HIV associated tuberculosis

A barometer for wider tuberculosis control and prevention

People who are infected with HIV are at an increased risk of contracting tuberculosis. The WHO estimates that just over 20 million people are currently infected with HIV and of these 6 million are co-infected with Mycobacterium tuberculosis. Worldwide there has been a resurgence of tuberculosis, mainly in developing countries but also in the United States and Europe. Between 1987 and 1993 tuberculosis rates increased by 35.5% in London (with the increase most notable in inner London) compared with 15% in England and Wales as a whole.1 2 However, it is unclear to what extent the prevalence of HIV associated tuberculosis has increased in the capital, largely because notification of tuberculosis in the HIV infected population is unreliable and probably underestimates the problem.3 Nosocomial spread has occurred in several specialist HIV centres in Britain and elsewhere, and drug (and multidrug) resistance is a growing problem.4 5 Because of the shortened incubation period for tuberculosis, HIV infection highlights weaknesses in tuberculosis control programmes.

Recent data from London have shown that HIV infected patients originating from Africa are at increased risk of developing tuberculosis, yet they are rarely offered preventive treatment.6 Furthermore, these patients may be unaware of their HIV status at presentation.6 7 Notification rates in black Africans have more than doubled recently, from 60.4/100 000 in 1988 to 135.2/100 000 in 1993. In contrast, rates have fallen in West Indians, people from the Indian subcontinent, and white people (J Watson, personal communication). With the high prevalence of HIV infection in parts of Africa and the global spread of HIV to other areas endemic for tuberculosis, tuberculosis clinics should be encouraged to increase testing for HIV.8

In New York City the prevalence of tuberculosis is four times the American national rate, with nosocomial spread and multidrug resistant tuberculosis (that is, tuberculosis resistant to isoniazid and rifampicin with or without resistance to other antimicrobials) reaching a peak in the early 1990s. Enhanced infection control programmes in institutions (along with directly observed therapy) have contributed substantially to the more recent rate reductions.9 Microbial typing by restriction fragment length polymorphism can improve the detection of nosocomial spread and help detect clusters in the community.10 However, there is now greater possibility of litigation if procedures for infection control are not followed. Recent British recommendations encouraging a coordinated local approach are welcome but will need significant additional resources if they are to be adopted.11

Until recently, Britain has experienced only low levels of drug resistant tuberculosis. Between 1982 and 1991 only 0.6% of primary isolates were resistant to isoniazid and rifampicin.12 Provisional figures for 1994 in London, however, show 2.8% of isolates from north Thames and 1.4% of isolates from south Thames region are multidrug resistant.13 Recent evidence suggests the risk of drug resistance and, in particular, multidrug resistance is significantly greater in the HIV infected population, particularly among those who have been treated for tuberculosis before.4

Directly observed therapy for tuberculosis reduces the prevalence of acquired drug resistance, relapse, and, perhaps in the long term, primary drug resistance.5 In Britain, as in the United States, it is recommended for “non-compliant patients, and those likely to be non-compliant.”14 However, compliance with antituberculous treatment is notoriously unpredictable. In Britain there is a national shortage of clinical nurse specialists in tuberculosis, and district nurses may be unwilling or unable to take on this service. As a result, directly observed therapy cannot be implemented effectively.

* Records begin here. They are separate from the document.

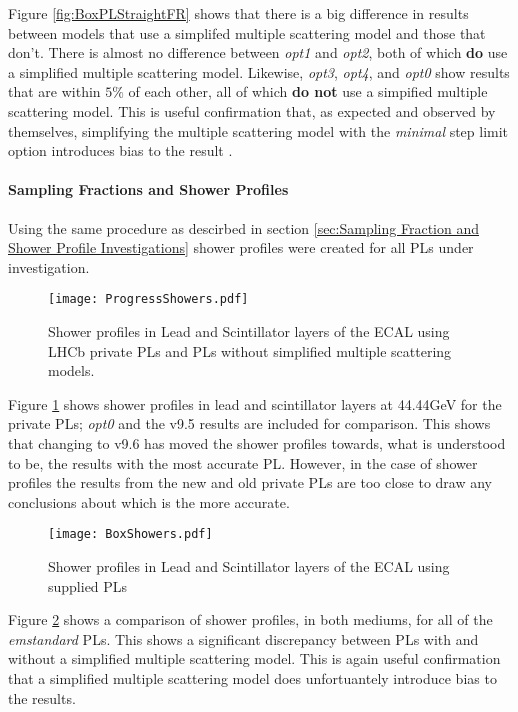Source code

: Figure \ref{fig:BoxPLStraightFR} shows that there is a big difference in results between models that use a simplifed multiple scattering model and those that don't.  There is almost no difference between \textit{opt1} and \textit{opt2}, both of which \textbf{do} use a simplified multiple scattering model.  Likewise, \textit{opt3}, \textit{opt4}, and \textit{opt0} show results that are within $5\%$ of each other, all of which \textbf{do not} use a simpified multiple scattering model.  This is useful confirmation that, as expected and observed by \geant themselves, simplifying the multiple scattering model with the \textit{minimal} step limit option introduces bias to the result \cite{1742-6596-219-3-032045}.

\paragraph{Sampling Fractions and Shower Profiles} 
Using the same procedure as descirbed in section \ref{sec:Sampling Fraction and Shower Profile Investigations} shower profiles were created for all PLs under investigation.  
\begin{figure}[h]
  \centering
  \texttt{[image: ProgressShowers.pdf]}
  \caption{Shower profiles in Lead and Scintillator layers of the ECAL using LHCb private PLs and \geant PLs without simplified multiple scattering models.}
  \label{fig:LHCbPLShowers}
\end{figure}

Figure \ref{fig:LHCbPLShowers} shows shower profiles in lead and scintillator layers at 44.44GeV for the \lhcb private PLs; \textit{opt0} and the v9.5 results are included for comparison.  This shows that changing to \geant v9.6 has moved the shower profiles towards, what is understood to be, the results with the most accurate PL.  However, in the case of shower profiles the results from the new and old \lhcb private PLs are too close to draw any conclusions about which is the more accurate.

\begin{figure}[h]
  \centering
  \texttt{[image: BoxShowers.pdf]}
  \caption{Shower profiles in Lead and Scintillator layers of the ECAL using \geant supplied PLs}
  \label{fig:BoxPLShowers}
\end{figure}

Figure \ref{fig:BoxPLShowers} shows a comparison of shower profiles, in both mediums, for all of the \textit{emstandard} PLs.  This shows a significant discrepancy between PLs with and without a simplified multiple scattering model.  This is again useful confirmation that a simplified multiple scattering model does unfortuantely introduce bias to the results.


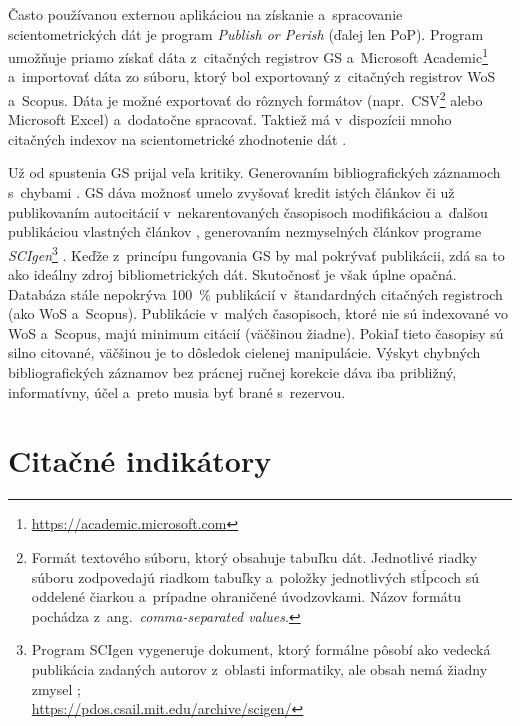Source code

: Často používanou externou aplikáciou na získanie a~spracovanie scientometrických
dát je program \emph{Publish or Perish} (ďalej
len PoP).  Program umožňuje priamo získať dáta z~citačných registrov GS
a~Microsoft Academic\footnote{\url{https://academic.microsoft.com}} a~importovať
dáta zo súboru, ktorý bol exportovaný z~citačných registrov WoS a~Scopus.  Dáta
je možné exportovať do rôznych formátov (napr.~CSV\footnote{Formát textového
  súboru, ktorý obsahuje tabuľku dát.  Jednotlivé riadky súboru zodpovedajú
  riadkom tabuľky a~položky jednotlivých stĺpcoch sú oddelené čiarkou a~prípadne
  ohraničené úvodzovkami.  Názov formátu pochádza z~ang.~\emph{comma-separated
    values}.} alebo Microsoft Excel) a~dodatočne spracovať.  Taktiež má
v~dispozícii mnoho citačných indexov na scientometrické zhodnotenie dát
\citep{Harzing2011}.

Už od spustenia GS prijal veľa kritiky.  Generovaním bibliografických záznamoch
s~chybami \citep{Jacso2009,Jacso2010}.  GS dáva možnosť umelo zvyšovať kredit
istých článkov či už publikovaním autocitácií v~nekarentovaných časopisoch
modifikáciou a~ďalšou publikáciou vlastných článkov \citep{Beel2010b},
generovaním nezmyselných článkov programe
\emph{SCIgen}\footnote{Program SCIgen vygeneruje dokument,
  ktorý formálne pôsobí ako vedecká publikácia zadaných autorov z~oblasti
  informatiky, ale obsah nemá žiadny zmysel
  \citep{Labbe2013};\\\url{https://pdos.csail.mit.edu/archive/scigen/}}
\citep{Beel2010a}.  Keďže z~princípu fungovania GS by mal pokrývať publikácii,
zdá sa to ako ideálny zdroj bibliometrických dát.  Skutočnosť je však úplne
opačná.  Databáza stále nepokrýva 100~\% publikácií v~štandardných citačných
registroch (ako WoS a~Scopus).  Publikácie v~malých časopisoch, ktoré nie sú
indexované vo WoS a~Scopus, majú minimum citácií (väčšinou žiadne).  Pokiaľ
tieto časopisy sú silno citované, väčšinou je to dôsledok cielenej manipulácie.
Výskyt chybných bibliografických záznamov bez prácnej ručnej korekcie dáva iba
približný, informatívny, účel a~preto musia byť brané s~rezervou.


\section{Citačné indikátory}
\label{sec:indicators}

HIV associated tuberculosis is a barometer for tuberculosis control. Efforts should be concentrated on early identification of patients with infectious tuberculosis, early initiation of effective treatment, and effective screening of patients with tuberculosis for HIV and vice versa. Improved control of tuberculosis in this group and in the population as a whole will depend on improved facilities for isolating patients with infectious tuberculosis and wider use of directly observed therapy. Additional resources and funding are needed.